Should a line in the entries below contain "electrons", return that line.

== DATA ==

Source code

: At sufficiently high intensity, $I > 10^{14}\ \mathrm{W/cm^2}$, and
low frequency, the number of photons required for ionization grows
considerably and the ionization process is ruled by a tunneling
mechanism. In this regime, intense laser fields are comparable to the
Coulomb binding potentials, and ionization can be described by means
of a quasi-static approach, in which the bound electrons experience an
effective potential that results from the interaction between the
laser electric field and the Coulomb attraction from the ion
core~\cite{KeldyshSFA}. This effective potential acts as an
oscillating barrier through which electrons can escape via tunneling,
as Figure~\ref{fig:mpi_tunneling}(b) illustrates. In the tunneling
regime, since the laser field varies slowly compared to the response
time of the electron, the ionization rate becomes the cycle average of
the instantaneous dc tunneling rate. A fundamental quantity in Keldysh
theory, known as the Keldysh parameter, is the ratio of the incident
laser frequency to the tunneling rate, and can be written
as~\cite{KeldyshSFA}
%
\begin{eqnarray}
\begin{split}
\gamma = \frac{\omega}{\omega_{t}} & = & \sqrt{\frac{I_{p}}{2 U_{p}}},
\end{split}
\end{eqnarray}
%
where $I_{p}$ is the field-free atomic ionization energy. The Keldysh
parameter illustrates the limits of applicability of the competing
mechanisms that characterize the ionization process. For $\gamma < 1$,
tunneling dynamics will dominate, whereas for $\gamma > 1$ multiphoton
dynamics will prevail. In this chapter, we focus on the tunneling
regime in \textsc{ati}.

===
== DATA ==

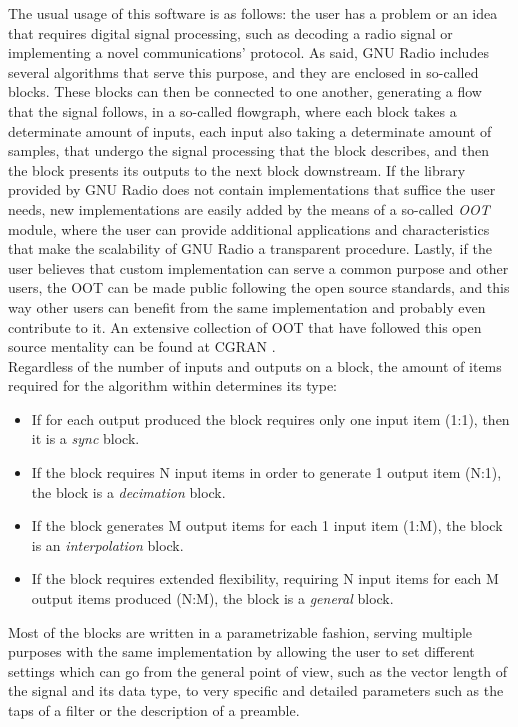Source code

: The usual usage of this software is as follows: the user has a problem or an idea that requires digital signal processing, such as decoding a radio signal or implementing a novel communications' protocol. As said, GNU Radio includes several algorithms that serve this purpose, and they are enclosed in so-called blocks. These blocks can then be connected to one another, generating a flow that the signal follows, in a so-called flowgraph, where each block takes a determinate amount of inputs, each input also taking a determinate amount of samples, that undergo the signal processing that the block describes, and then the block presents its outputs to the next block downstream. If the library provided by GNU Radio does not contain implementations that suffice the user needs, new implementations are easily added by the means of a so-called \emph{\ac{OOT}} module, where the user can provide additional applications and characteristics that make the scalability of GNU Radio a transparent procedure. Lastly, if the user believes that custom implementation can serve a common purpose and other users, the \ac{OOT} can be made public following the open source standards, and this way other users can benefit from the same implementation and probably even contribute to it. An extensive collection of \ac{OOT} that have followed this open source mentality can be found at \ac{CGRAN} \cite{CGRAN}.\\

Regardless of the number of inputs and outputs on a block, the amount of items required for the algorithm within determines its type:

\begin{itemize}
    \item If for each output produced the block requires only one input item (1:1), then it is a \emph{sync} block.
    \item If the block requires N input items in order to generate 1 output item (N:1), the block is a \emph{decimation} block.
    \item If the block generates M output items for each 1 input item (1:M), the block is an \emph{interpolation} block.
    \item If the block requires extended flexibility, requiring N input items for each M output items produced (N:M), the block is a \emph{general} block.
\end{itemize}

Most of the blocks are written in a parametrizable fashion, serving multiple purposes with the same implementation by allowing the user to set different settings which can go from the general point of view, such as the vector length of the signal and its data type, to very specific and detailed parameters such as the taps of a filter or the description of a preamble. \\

===
== DATA ==

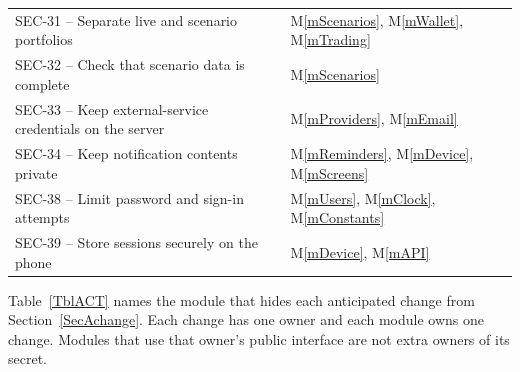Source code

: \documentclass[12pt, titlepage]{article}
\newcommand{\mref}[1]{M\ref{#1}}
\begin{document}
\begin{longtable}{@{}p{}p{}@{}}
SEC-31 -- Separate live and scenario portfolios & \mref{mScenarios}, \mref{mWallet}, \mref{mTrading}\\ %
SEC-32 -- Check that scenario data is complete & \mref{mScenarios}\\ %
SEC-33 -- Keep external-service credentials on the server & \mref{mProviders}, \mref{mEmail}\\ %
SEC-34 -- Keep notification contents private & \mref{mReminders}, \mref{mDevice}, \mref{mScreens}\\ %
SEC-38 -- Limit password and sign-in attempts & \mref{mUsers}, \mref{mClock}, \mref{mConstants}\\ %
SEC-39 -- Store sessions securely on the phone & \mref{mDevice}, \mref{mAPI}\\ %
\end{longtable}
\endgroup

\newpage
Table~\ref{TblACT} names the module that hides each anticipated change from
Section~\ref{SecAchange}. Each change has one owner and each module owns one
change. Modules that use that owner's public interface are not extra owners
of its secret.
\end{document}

===

RESPONSE AREA =
of a quasi-static approach, in which the bound electrons experience an
oscillating barrier through which electrons can escape via tunneling,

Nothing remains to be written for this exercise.